Ayrıca bir diğer konuda ısı pompası. Isı pompaları aslında oldukça önemli bir role sahip. Elektrikli araç bataryaları fazla sıcaklıktan ve soğuktan direkt olarak etkilenebiliyorlar. Isı pompasının görevi ise basitçe otomobilin bataryasını ideal sıcaklıkta tutmak. Böylece havanın fazla sıcak veya fazla soğuk olduğu zamanlarda batarya performansındaki azalma minimize ediliyor. Üstelik ısı pompası, araç şarj olurken bile bataryayı ideal sıcaklıkta tutmak için hazır halde bekleniyor. Yani bu noktada hem bataryanın büyüklüğüne hem de ısı pompası teknolojisine dikkat etmeniz de yarar var.

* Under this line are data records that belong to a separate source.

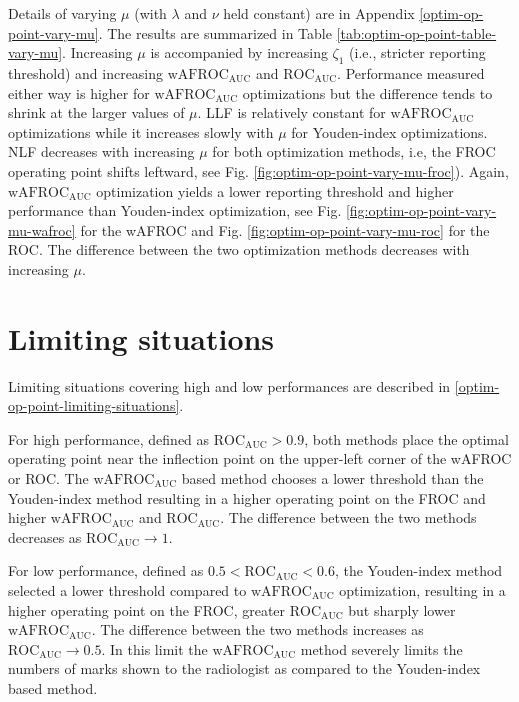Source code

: \documentclass[
]{book}
\begin{document}
Details of varying \(\mu\) (with \(\lambda\) and \(\nu\) held constant) are in Appendix \ref{optim-op-point-vary-mu}. The results are summarized in Table \ref{tab:optim-op-point-table-vary-mu}. Increasing \(\mu\) is accompanied by increasing \(\zeta_1\) (i.e., stricter reporting threshold) and increasing \(\text{wAFROC}_\text{AUC}\) and \(\text{ROC}_\text{AUC}\). Performance measured either way is higher for \(\text{wAFROC}_\text{AUC}\) optimizations but the difference tends to shrink at the larger values of \(\mu\). LLF is relatively constant for \(\text{wAFROC}_\text{AUC}\) optimizations while it increases slowly with \(\mu\) for Youden-index optimizations. NLF decreases with increasing \(\mu\) for both optimization methods, i.e, the FROC operating point shifts leftward, see Fig. \ref{fig:optim-op-point-vary-mu-froc}). Again, \(\text{wAFROC}_\text{AUC}\) optimization yields a lower reporting threshold and higher performance than Youden-index optimization, see Fig. \ref{fig:optim-op-point-vary-mu-wafroc} for the wAFROC and Fig. \ref{fig:optim-op-point-vary-mu-roc} for the ROC. The difference between the two optimization methods decreases with increasing \(\mu\).

\hypertarget{optim-op-point-vary-nu-limiting-situations}{%
\section{Limiting situations}\label{optim-op-point-vary-nu-limiting-situations}}

Limiting situations covering high and low performances are described in \ref{optim-op-point-limiting-situations}.

For high performance, defined as \(\text{ROC}_\text{AUC} > 0.9\), both methods place the optimal operating point near the inflection point on the upper-left corner of the wAFROC or ROC. The \(\text{wAFROC}_\text{AUC}\) based method chooses a lower threshold than the Youden-index method resulting in a higher operating point on the FROC and higher \(\text{wAFROC}_\text{AUC}\) and \(\text{ROC}_\text{AUC}\). The difference between the two methods decreases as \(\text{ROC}_\text{AUC} \rightarrow 1\).

For low performance, defined as \(0.5 < \text{ROC}_\text{AUC} < 0.6\), the Youden-index method selected a lower threshold compared to \(\text{wAFROC}_\text{AUC}\) optimization, resulting in a higher operating point on the FROC, greater \(\text{ROC}_\text{AUC}\) but sharply lower \(\text{wAFROC}_\text{AUC}\). The difference between the two methods increases as \(\text{ROC}_\text{AUC} \rightarrow 0.5\). In this limit the \(\text{wAFROC}_\text{AUC}\) method severely limits the numbers of marks shown to the radiologist as compared to the Youden-index based method.
\end{document}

Tek Motor ve Çift Motor Konusu
Elektrikli otomobiller genelde tek motor ve çift motor olarak ikiye ayrılırlar. Tek motorlu modeller daha az güç ve genelde önden çekiş sunarlar. Çift motorlu elektrikli araçlar ise hem ön hem de arka aksa yerleştirilmiş elektrik motorlarıyla hem daha fazla güç hem de dört tekerlekten çekiş imkanı sunarlar. Ayrıca çift motorlu modeller çok daha fazla güce sahip oldukları için daha fazla enerji depolama alanına ihtiyaç duyarlar. Bu da genelde çift motorlu modellerin, tek motorlulara göre batarya anlamında çok daha iyi olduğunu gösteren bir detay. Bu arada evet, elektrik motorları ön ve arka akslara yerleştiriliyor.
Menzil Hesaplamaları ve Koşullar
Elektrikli otomobil satın almayı düşündüğünüz zaman ilk akla gelen şey tabii ki menzil. Bugün elektrikli otomobillerin menzil hesaplamaları oldukça gerçeğe yakın olsa da dikkat etmeniz gereken bazı unsurlar var. Bunlardan ilki sadece menzil değil, direkt olarak elektrikli otomobil satın alacağınız zaman dikkate almanız gereken çok önemli bir unsur. Otomobilin “doğuştan elektrikli olması”. Peki bu ne anlama geliyor?
“Doğuştan elektrikli” demek, otomobil üreticisinin bu otomobili sadece elektrikli bir ürün olacak şekilde tasarladığı ve otomobilin felsefesine bu şekilde yaklaştığı anlamına geliyor. “Nasıl yani?” dediğinizi duyar gibiyim, hemen açıklayayım: Bugün otomobillerin ortak platformlarda üretildiklerini biliyoruz. Eğer satın almayı düşündüğünüz elektrikli otomobilin ayrıca içten yanmalı bir ikizi varsa aracınız doğuştan elektrikli değil demektir. Bu da otomobilinizin menzil, genel sürüş kalitesi ve elektrifikasyonun getirdiği bazı önemli unsurları sekteye uğratabilir. Ama eğer otomobiliniz doğuştan elektrikliyse menzil hesaplamaları dahil olmak üzere diğer birçok konuda epey rahat olabilirsiniz.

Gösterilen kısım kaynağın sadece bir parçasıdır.